Paraná Pora (Reestreno 2da temporada)
Autoría y Dirección General: Maruja Bustamante. Producción: Monina Bonelli. Interpretes: Monina Bonelli, Valeria Lois. Composición y ejecución de Música Original en vivo: Sonia Alvarez. Vestuario: Candelaria Aaset. Escenografía: (Nave a77) Gustavo Dieguez, Lucas Gilardi. Iluminación: Javier Casielles. Fotografía: Marcos Lopez. Prensa: Débora Lacher.
Varias notas se han hecho ya, sobre el estreno de esta obra de Maruja Bustamante (Fugu, Sapitos, Adela está Cazando Patos) en Ciudad Cultural Konex el año pasado. Sobre el argumento la propia autora y directora expresa: “pensaba en dos mujeres del mismo hombre que estaban en el fin del mundo”. Tamaña imagen utilizada como disparador para su texto no podía producir nada remanido, nada que no fuera especial, incluso si se quisiera tratar del modo más grotesco.
El estilo históricamente ecléctico de Maruja, habitualmente naturalista pero con toques más grandes o más pequeños entre bizarro-fantásticos, tiene que ver con su personal gusto por mostrar las cosas “tal cual son”, pero amar a la par la poesía.
Este estilo durante algún tiempo, para algunos quizá demasiado emparentado con lo popular, crece profundamente con Paraná Porá, en donde tanto puesta como texto se encuentran tratados con un cuidado artístico remarcable. Así es como la directora llega a esta extraña y encantadora “mezcla entre el costumbrismo autóctono con elementos de ficción”, que yo denominaría más cercano al “realismo mágico” literario. La puesta de Maruja se muestra muy bien pensada. El trabajo de realización escenográfica y los vestuarios hacen una composición estética perfecta con los sentimientos de desolación o alma rasgada de los personajes. En dónde lo rasgado y lo derruido no se contrapone a lo bello. Es una pena la sala del reestreno que siendo de gran ancho pero poca profundidad, deja algo en evidencia el artificio, que no tiene orden de ser mostrado en este caso. Visualmente la escenografía así como los movimientos que en ella se operan, hubieran requerido una mayor distancia en lo que a mirada del espectador se refiere. Y no ayuda a esto tampoco la escueta cantidad de tachos del teatro SHA, que impide un trabajo de mayor contraste y claroscuros. Sin embargo y justamente por ello, es admirable que con lo que se contaba estuviera tan bien manejada la coloratura, que prefirió los cálidos para remarcar la dulzura de los personajes, pese a la oscura situación en la que se encuentran. Maruja no se inmuta ante una supuesta “necesidad” de representar el agua que cubre toda la escena y es todo el conflicto, ya que ésta se encuentra perfectamente delimitada en los textos que describen el lugar de situación y la angustia “pasada por agua” de las protagonistas.
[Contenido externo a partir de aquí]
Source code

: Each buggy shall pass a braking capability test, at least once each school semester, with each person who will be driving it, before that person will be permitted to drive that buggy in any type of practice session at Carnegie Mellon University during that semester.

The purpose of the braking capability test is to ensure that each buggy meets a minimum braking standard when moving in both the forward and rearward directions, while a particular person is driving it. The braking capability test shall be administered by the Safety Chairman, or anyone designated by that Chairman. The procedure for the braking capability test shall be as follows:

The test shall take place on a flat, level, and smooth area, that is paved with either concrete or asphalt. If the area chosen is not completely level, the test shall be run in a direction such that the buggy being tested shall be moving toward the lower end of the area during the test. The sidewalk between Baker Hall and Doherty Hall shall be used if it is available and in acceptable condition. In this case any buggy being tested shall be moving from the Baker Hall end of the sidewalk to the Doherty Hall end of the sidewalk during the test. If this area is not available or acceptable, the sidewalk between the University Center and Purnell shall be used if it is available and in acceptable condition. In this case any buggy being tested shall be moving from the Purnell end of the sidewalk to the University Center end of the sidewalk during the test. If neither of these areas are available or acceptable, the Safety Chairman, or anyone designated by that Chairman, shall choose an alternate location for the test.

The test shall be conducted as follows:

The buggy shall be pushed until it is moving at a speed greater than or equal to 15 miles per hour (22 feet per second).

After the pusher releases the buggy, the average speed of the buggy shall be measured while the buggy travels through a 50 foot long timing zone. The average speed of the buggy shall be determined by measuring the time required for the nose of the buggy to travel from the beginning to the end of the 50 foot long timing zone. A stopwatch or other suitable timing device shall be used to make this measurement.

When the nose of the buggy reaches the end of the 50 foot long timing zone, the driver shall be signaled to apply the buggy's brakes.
El elemento fantástico y relacionado con el “fin del mundo” que mencionaba la autora - la vaca escamada que llaman “mutante”- toca no tan de soslayo una posible realidad apocalíptica que es una seria denuncia de actualidad. Lo que se ejecuta mediante gran sutileza poética dentro del género.
Los personajes son entrañables desde la dramaturgia, y el manejo del comportamiento en el trabajo de composición de las actrices lo eleva a la máxima potencia. Es impresionante la actuación de Valeria Lois, que no debería sorprendernos conociendo su amplia y exitosa trayectoria, pero que aún así lo hace; y no se queda atrás Monina Bonelli. Ambas conectadas profesional y pasionalmente en todo momento.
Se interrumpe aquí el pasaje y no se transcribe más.